Um século de supressão do fogo agravou o problema. O adensamento do coberto arbóreo aumentou as cargas de combustível, favorecendo incêndios mais intensos.

Mudança florestal em zonas de alta altitude

Nas florestas de alta altitude, o padrão é diferente. A perda total é menor, mas a taxa de crescimento dessa perda é mais rápida.

Estas áreas beneficiavam, no passado, de uma proteção natural associada a climas mais frios e à neve. Essa proteção está a enfraquecer com a subida das temperaturas.

A recuperação nestas regiões é lenta. As épocas de crescimento curtas e as condições mais duras dificultam a sobrevivência das plântulas.

Os padrões de propriedade também contam

A maior parte das necessidades de reflorestação recai sobre terrenos privados e sobre áreas geridas pelo Serviço Florestal dos EUA.

As propriedades privadas de caráter industrial ardem frequentemente com maior intensidade. Uma razão é que, após a replantação, se formam plantações densas. Esses povoamentos podem tornar-se altamente inflamáveis.

Em parcelas privadas mais pequenas, a recuperação tende a depender do processo natural. Muitas dessas áreas nunca chegam a ser replantadas.

Perda florestal e recuperação

Os esforços de reflorestação estão a ficar para trás. Em terrenos do Serviço Florestal, apenas uma pequena percentagem das áreas ardidas é replantada dentro do período necessário.

A distância entre a perda de floresta e a recuperação continua a aumentar. Esta dinâmica traduz-se numa diminuição constante da cobertura florestal total. Atualmente, centenas de milhares de hectares necessitam de reflorestação.

Vários obstáculos limitam a capacidade de reflorestar. O financiamento tem vindo a cair ao longo de décadas. Os viveiros de árvores e as reservas de sementes também encolheram.

Entretanto, a escala dos danos causados pelo fogo aumentou. Este desajuste torna mais difícil sustentar esforços de recuperação.

Mesmo planos de longo prazo levariam décadas a recuperar o atraso, e isso assumindo que os danos provocados pelos incêndios deixam de crescer.

Choques recentes com incêndios

As épocas de incêndios de 2020 e 2021 destacam-se. Esses anos geraram necessidades de reflorestação de grande dimensão.

Incêndios de grande escala atravessaram várias regiões. Eram zonas já fragilizadas pela seca e por décadas de supressão do fogo.

A dimensão dos danos nesses anos ultrapassou a capacidade do sistema.

Plantar mais árvores, por si só, não resolverá o problema. Os investigadores defendem uma estratégia mais direcionada.

Os esforços devem concentrar-se em áreas onde as condições favorecem o crescimento. A plantação deve acompanhar padrões naturais, em vez de seguir grelhas rígidas.

Também a escolha das árvores é determinante. As espécies e as características genéticas devem adequar-se às condições climáticas futuras, e não às do passado.

O papel das folhosas

As folhosas poderão ter maior peso nas florestas do futuro. Estas árvores conseguem rebrotar após incêndios com mais facilidade do que as coníferas.

Em altitudes mais baixas, as condições podem passar a favorecer folhosas em detrimento das coníferas tradicionais. Aceitar esta transição poderá aumentar a resiliência a longo prazo.

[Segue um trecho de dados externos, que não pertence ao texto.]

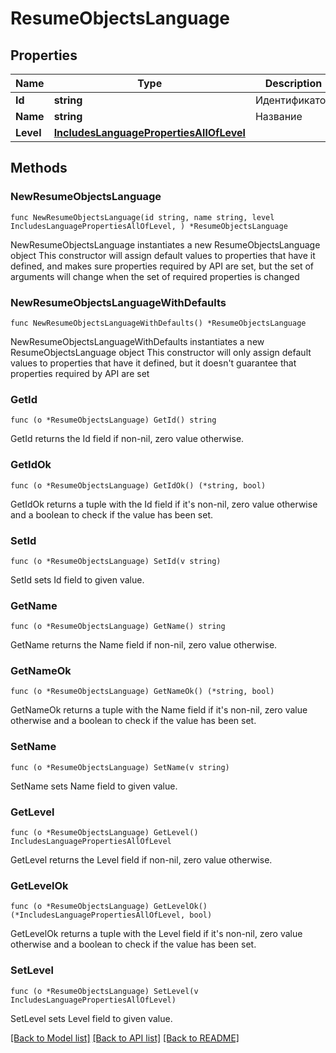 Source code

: # ResumeObjectsLanguage

## Properties

Name | Type | Description | Notes
------------ | ------------- | ------------- | -------------
**Id** | **string** | Идентификатор | 
**Name** | **string** | Название | 
**Level** | [**IncludesLanguagePropertiesAllOfLevel**](IncludesLanguagePropertiesAllOfLevel.md) |  | 

## Methods

### NewResumeObjectsLanguage

`func NewResumeObjectsLanguage(id string, name string, level IncludesLanguagePropertiesAllOfLevel, ) *ResumeObjectsLanguage`

NewResumeObjectsLanguage instantiates a new ResumeObjectsLanguage object
This constructor will assign default values to properties that have it defined,
and makes sure properties required by API are set, but the set of arguments
will change when the set of required properties is changed

### NewResumeObjectsLanguageWithDefaults

`func NewResumeObjectsLanguageWithDefaults() *ResumeObjectsLanguage`

NewResumeObjectsLanguageWithDefaults instantiates a new ResumeObjectsLanguage object
This constructor will only assign default values to properties that have it defined,
but it doesn't guarantee that properties required by API are set

### GetId

`func (o *ResumeObjectsLanguage) GetId() string`

GetId returns the Id field if non-nil, zero value otherwise.

### GetIdOk

`func (o *ResumeObjectsLanguage) GetIdOk() (*string, bool)`

GetIdOk returns a tuple with the Id field if it's non-nil, zero value otherwise
and a boolean to check if the value has been set.

### SetId

`func (o *ResumeObjectsLanguage) SetId(v string)`

SetId sets Id field to given value.


### GetName

`func (o *ResumeObjectsLanguage) GetName() string`

GetName returns the Name field if non-nil, zero value otherwise.

### GetNameOk

`func (o *ResumeObjectsLanguage) GetNameOk() (*string, bool)`

GetNameOk returns a tuple with the Name field if it's non-nil, zero value otherwise
and a boolean to check if the value has been set.

### SetName

`func (o *ResumeObjectsLanguage) SetName(v string)`

SetName sets Name field to given value.


### GetLevel

`func (o *ResumeObjectsLanguage) GetLevel() IncludesLanguagePropertiesAllOfLevel`

GetLevel returns the Level field if non-nil, zero value otherwise.

### GetLevelOk

`func (o *ResumeObjectsLanguage) GetLevelOk() (*IncludesLanguagePropertiesAllOfLevel, bool)`

GetLevelOk returns a tuple with the Level field if it's non-nil, zero value otherwise
and a boolean to check if the value has been set.

### SetLevel

`func (o *ResumeObjectsLanguage) SetLevel(v IncludesLanguagePropertiesAllOfLevel)`

SetLevel sets Level field to given value.



[[Back to Model list]](../README.md#documentation-for-models) [[Back to API list]](../README.md#documentation-for-api-endpoints) [[Back to README]](../README.md)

Florestas mistas poderão ser um caminho mais realista do que tentar repor condições antigas.

As florestas entram numa nova era

As florestas da Califórnia estão a entrar numa fase diferente. O fogo, o clima e a ação humana estão a remodelá-las a um ritmo acelerado.

“A Califórnia tem muito mais perda florestal causada por incêndios do que as pessoas imaginam”, disse Safford.

“É elevada mesmo por padrões internacionais. Está a acontecer mais em áreas de alta altitude, sensíveis ao clima, que protegem as nossas bacias hidrográficas, e quase nada está a ser feito a esse respeito.

“Se não forem tomadas ações proporcionais em breve, vamos perder enormes áreas de floresta de coníferas e os serviços dos ecossistemas que essas florestas fornecem.”

As ferramentas para medir estas mudanças já existem. O desafio está em transformar esse conhecimento em ação. As decisões tomadas na próxima década irão definir no que se tornarão as florestas da Califórnia.